Ford has even added more American factory jobs despite having seven fewer auto plants compared to 2007, producing 125,000 more cars and trucks at the same time.
Many maintain the popular refrain that GM was able to take advantage of government rescue funds that Ford never took, but it's important to know that Ford (as well as Nissan and Tesla) took government money as well. According to a Fox News report, Ford was handed $5.9 billion in taxpayer dollars in 2009, while Tesla and Nissan were given government loans of $2.1 billion each.
Ford and GM, the only two American-owned auto companies left in the U.S. (I refer to them as the "Big Two"), have both expanded American jobs and American investment in America since the dark days of government loans and bailouts.
Nissan, meanwhile, is now talking about how it wants to increase their U.S. market share to 10 percent by 2017, and is looking to expanding in Asia to do it. This would be a mere continuation of a pattern similar to production of the Nissan Rogue. The Rogue is built in Smyrna, Tennessee, but as sales increased, Nissan added production on places like Japan and South Korea to fill the demand, rather than expand production in existing American factories.
Ford is also raising wages in the U.S., which is a key component to contributing to overall economic activity in America. Any economist will tell you that at least two-thirds of economic activity is based upon consumer spending. The more money people have in their pockets to spend, the higher the resulting economic activity. And, of course, more of that domestic spending stays within our national borders when we patronize American-made products built by American-owned companies like GM and Ford (more examples in other industries can be found at www.howtobuyamerican.com).
Between 300 and 500 workers in Chicago will see their Ford-funded hourly wages increase from $19.28 to $28.50, and 55 other workers in Chicago, Louisville, and Kansas City have already seen a 50 percent increase in wages. Ford has been able to bolster U.S. exports to other countries resulting from its two-tier wage program with labor, and can now use that expansion of production and corporate profits to put upward pressure on U.S. wages again.

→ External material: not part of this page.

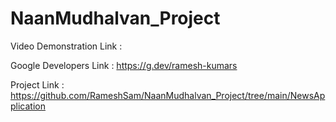 # NaanMudhalvan_Project


Video Demonstration Link :  

Google Developers Link : https://g.dev/ramesh-kumars

Project Link :  https://github.com/RameshSam/NaanMudhalvan_Project/tree/main/NewsApplication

In October of 2011, Ford signed a contract with the UAW in which it committed to "insourcing" 12,000 jobs to the United States from China, Japan, and Mexico over the course of the next four years. They have made good on that promise, and that's good for American jobs and American economic activity. And if the lid on gas prices in American holds to a reasonable degree, U.S. production increases in Ford's American factories should continue, especially with the popular F-150. Ford has already stated that it needs more American workers to support higher than expected demand for America's best-selling pickup truck.
Although Ford does utilize Canada and Mexico for their North American production (as does GM and every other automaker on the planet) the United States comprised 78 percent of that production, compared to 61 percent for General Motors.
But the larger point is, when you're in the market for a new car or truck, stick with the many American-made offerings from the "Big Two" American-owned companies, which are Ford and General Motors. That will help keep profits, jobs, and tax revenue within the borders of the USA.